#### RECORDS SHOWN

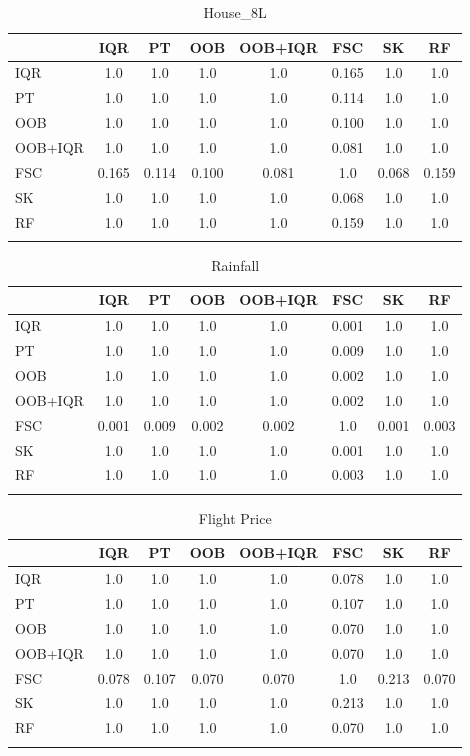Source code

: \begin{longtable}{lccccccc}
\toprule
   & IQR     & PT     & OOB     & OOB+IQR     & FSC      & SK     & RF     \\
\midrule
IQR  & 1.0   & 1.0   & 1.0   & 1.0   & 0.165  & 1.0   & 1.0    \\
PT  & 1.0   & 1.0   & 1.0   & 1.0   & 0.114  & 1.0   & 1.0    \\
OOB  & 1.0   & 1.0   & 1.0   & 1.0   & 0.100  & 1.0   & 1.0    \\
OOB+IQR  & 1.0   & 1.0   & 1.0   & 1.0   & 0.081  & 1.0   & 1.0    \\
FSC  & 0.165 & 0.114 & 0.100 & 0.081 & 1.0    & 0.068 & 0.159  \\
SK  & 1.0   & 1.0   & 1.0   & 1.0   & 0.068  & 1.0   & 1.0    \\
RF  & 1.0   & 1.0   & 1.0   & 1.0   & 0.159  & 1.0   & 1.0    \\
\bottomrule
\caption{House\_8L}
\end{longtable}
\label{tab3}

\begin{longtable}{lccccccc}
\toprule
   & IQR     & PT     & OOB     & OOB+IQR     & FSC      & SK     & RF     \\
\midrule
IQR  & 1.0   & 1.0   & 1.0   & 1.0   & 0.001  & 1.0   & 1.0    \\
PT  & 1.0   & 1.0   & 1.0   & 1.0   & 0.009  & 1.0   & 1.0    \\
OOB  & 1.0   & 1.0   & 1.0   & 1.0   & 0.002  & 1.0   & 1.0    \\
OOB+IQR  & 1.0   & 1.0   & 1.0   & 1.0   & 0.002  & 1.0   & 1.0    \\
FSC  & 0.001 & 0.009 & 0.002 & 0.002 & 1.0    & 0.001 & 0.003  \\
SK  & 1.0   & 1.0   & 1.0   & 1.0   & 0.001  & 1.0   & 1.0    \\
RF  & 1.0   & 1.0   & 1.0   & 1.0   & 0.003  & 1.0   & 1.0    \\
\bottomrule
\caption{Rainfall}
\end{longtable}
\label{tab4}

\begin{longtable}{lccccccc}
\toprule
   & IQR     & PT     & OOB     & OOB+IQR     & FSC      & SK     & RF     \\
\midrule
IQR  & 1.0   & 1.0   & 1.0   & 1.0   & 0.078  & 1.0   & 1.0    \\
PT  & 1.0   & 1.0   & 1.0   & 1.0   & 0.107  & 1.0   & 1.0    \\
OOB  & 1.0   & 1.0   & 1.0   & 1.0   & 0.070  & 1.0   & 1.0    \\
OOB+IQR  & 1.0   & 1.0   & 1.0   & 1.0   & 0.070  & 1.0   & 1.0    \\
FSC  & 0.078 & 0.107 & 0.070 & 0.070 & 1.0    & 0.213 & 0.070  \\
SK  & 1.0   & 1.0   & 1.0   & 1.0   & 0.213  & 1.0   & 1.0    \\
RF  & 1.0   & 1.0   & 1.0   & 1.0   & 0.070  & 1.0   & 1.0    \\
\bottomrule
\caption{Flight Price}
\end{longtable}
\label{tab5}

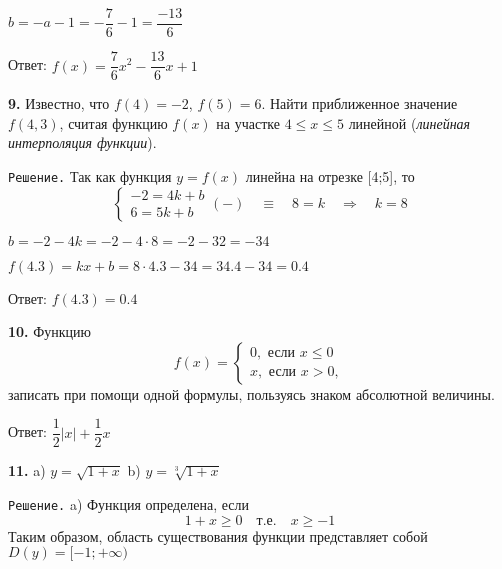\documentclass[12pt]{article}
\begin{document}
$b = -a-1 = -\dfrac{7}{6}-1 = \dfrac{-13}{6}$

\vspace{2mm}\hspace{-4mm}Ответ: $f(x) = \dfrac{7}{6}x^2-\dfrac{13}{6}x+1$\vspace{2mm}

{\bf 9.} Известно, что $f(4)=-2$, $f(5)=6$. Найти приближенное значение $f(4,3)$, считая функцию $f(x)$ на участке $4\le x\le 5$ линейной ({\it линейная интерполяция функции}).
	
{\tt Решение.} Так как функция $y=f(x)$ линейна на отрезке [4;5], то
	\begin{equation*}
	\begin{cases}
		-2 = 4k+b \\
		6 = 5k+b
	\end{cases}(-)\quad \equiv \quad
	8 = k \quad\Longrightarrow\quad k =8
	\end{equation*}
	
	$b = -2-4k = -2-4\cdot8 = -2-32 = -34$
	\vspace{2mm}
	
	$f(4.3) = kx+b = 8\cdot4.3-34 = 34.4-34 = 0.4$
	
	\vspace{2mm}\hspace{-4mm}Ответ: $f(4.3) = 0.4$\vspace{2mm}
	
	{\bf 10.} Функцию
	\begin{equation*}
		f(x) = 
		\begin{cases}
			0, \text{ если } x\le 0\\
			x, \text{ если } x>0,
		\end{cases}
	\end{equation*}
	записать при помощи одной формулы, пользуясь знаком абсолютной величины.
	
	\vspace{2mm}\hspace{-4mm}Ответ: $\dfrac{1}{2}|x|+\dfrac{1}{2}x$
	\vspace{2mm}
	
	\hspace{-5mm}{\tt Определить области существования функций(11-21): }
	
	{\bf 11.} a) $y = \sqrt{1+x}$ \quad b) $y = \sqrt[3]{1+x}$
	
	{\tt Решение.} a) Функция определена, если 
	\[
		1+x\ge 0\quad \text{т.е.}\quad x\ge-1
	\]
	Таким образом, область существования функции представляет собой  $D(y) = [-1;+\infty)$
	
\end{document}
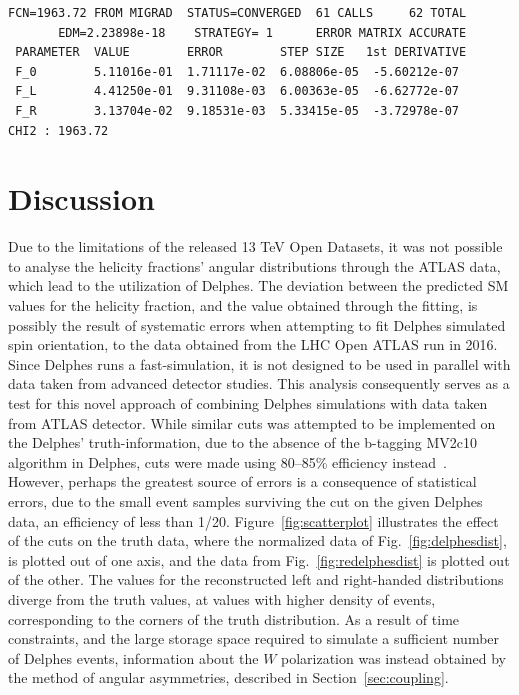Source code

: \documentclass[12pt,a4paper]{article}
\numberwithin{equation}{section}
\begin{document}
\begin{verbatim}
FCN=1963.72 FROM MIGRAD  STATUS=CONVERGED  61 CALLS     62 TOTAL
       EDM=2.23898e-18    STRATEGY= 1      ERROR MATRIX ACCURATE
 PARAMETER  VALUE        ERROR        STEP SIZE   1st DERIVATIVE
 F_0        5.11016e-01  1.71117e-02  6.08806e-05  -5.60212e-07
 F_L        4.41250e-01  9.31108e-03  6.00363e-05  -6.62772e-07
 F_R        3.13704e-02  9.18531e-03  5.33415e-05  -3.72978e-07
CHI2 : 1963.72
\end{verbatim}


\section{Discussion}
Due to the limitations of the released 13 TeV Open Datasets, it was not possible
to analyse the helicity fractions' angular distributions through the ATLAS data,
which lead to the utilization of Delphes. The deviation between the predicted SM
values for the helicity fraction, and the value obtained through the fitting, is
possibly the result of systematic errors when attempting to fit Delphes
simulated spin orientation, to the data obtained from the LHC Open ATLAS run in
2016. Since Delphes runs a fast-simulation, it is not designed to be used in
parallel with data taken from advanced detector studies. This analysis
consequently serves as a test for this novel approach of combining Delphes
simulations with data taken from ATLAS detector. While similar cuts was
attempted to be implemented on the Delphes' truth-information, due to the
absence of the b-tagging MV2c10 algorithm in Delphes, cuts were made using
80--85\% efficiency instead~\cite{CMS-PAS-BTV-11-004}.\\

However, perhaps the greatest source of errors is a consequence of statistical
errors, due to the small event samples surviving the cut on the given Delphes
data, an efficiency of less than 1/20. Figure~\ref{fig:scatterplot} illustrates
the effect of the cuts on the truth data, where the normalized data of
Fig.~\ref{fig:delphesdist}, is plotted out of one axis, and the data from
Fig.~\ref{fig:redelphesdist} is plotted out of the other. The values for the
reconstructed left and right-handed distributions diverge from the truth values,
at values with higher density of events, corresponding to the corners of the
truth distribution. As a result of time constraints, and the large storage space
required to simulate a sufficient number of Delphes events, information about
the $W$ polarization was instead obtained by the method of angular asymmetries,
described in Section~\ref{sec:coupling}.\\
\end{document}
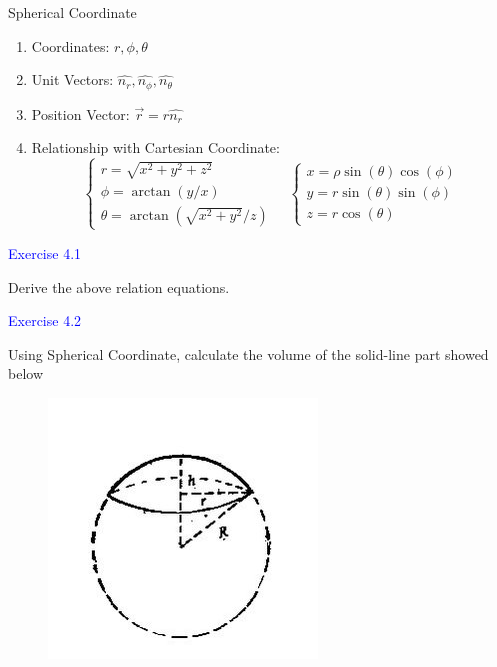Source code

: \documentclass{beamer}
\begin{document}
\begin{frame}{Spherical Coordinate}
  \begin{enumerate}
    \item Coordinates: $r, \phi, \theta$
    \item Unit Vectors: $\hat{n_r}, \hat{n_\phi}, \hat{n_{\theta}}$
    \item Position Vector: $\vec{r} = r\hat{n_r}$
    \item Relationship with Cartesian Coordinate:$$\left\{\begin{array} { l } 
      { r = \sqrt { x ^ { 2 } + y ^ { 2 } + z ^ { 2 } } } \\
      { \phi = \operatorname { a r c t a n } ( y / x ) } \\
      { \theta = \operatorname { a r c t a n } ( \sqrt { x ^ { 2 } + y ^ { 2 } } / z ) }
      \end{array} \quad \left\{\begin{array}{l}
      x=\rho \sin (\theta) \cos (\phi) \\
      y=r \sin (\theta) \sin (\phi) \\
      z=r \cos (\theta)
      \end{array}\right.\right.$$
  \end{enumerate}
\end{frame}

\begin{frame}
\textcolor{blue}{Exercise 4.1}

Derive the above relation equations.
\end{frame}

\begin{frame}
\textcolor{blue}{Exercise 4.2}

Using Spherical Coordinate, calculate the volume of the solid-line part showed below
\begin{figure}[htbp]
\centering
\includegraphics[width=0.5 \linewidth, angle =0]{qiuque.png}
\end{figure}
\end{frame}
\end{document}
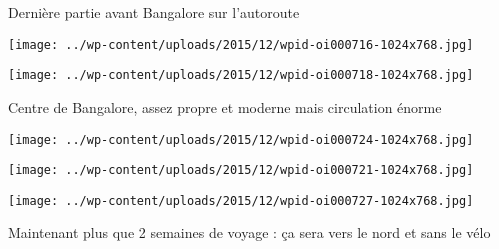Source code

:  \newline
 Dernière partie avant Bangalore sur l'autoroute \newline
 \newline
\centerline{\texttt{[image: ../wp-content/uploads/2015/12/wpid-oi000716-1024x768.jpg]} } 
 \newline
 \newline
\centerline{\texttt{[image: ../wp-content/uploads/2015/12/wpid-oi000718-1024x768.jpg]} } 
 \newline
 Centre de Bangalore, assez propre et moderne mais circulation énorme \newline
 \newline
\centerline{\texttt{[image: ../wp-content/uploads/2015/12/wpid-oi000724-1024x768.jpg]} } 
 \newline
 \newline
\centerline{\texttt{[image: ../wp-content/uploads/2015/12/wpid-oi000721-1024x768.jpg]} } 
 \newline
 \newline
\centerline{\texttt{[image: ../wp-content/uploads/2015/12/wpid-oi000727-1024x768.jpg]} } 
 \newline
 Maintenant plus que 2 semaines de voyage : ça sera vers le nord et sans le vélo \newline

\newpage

########

# INSTRUCTIONS FOR THE TASK
For every line in the listing above that holds "cases", add one to a tally, and give that tally alone.

# OUTPUT BELOW
4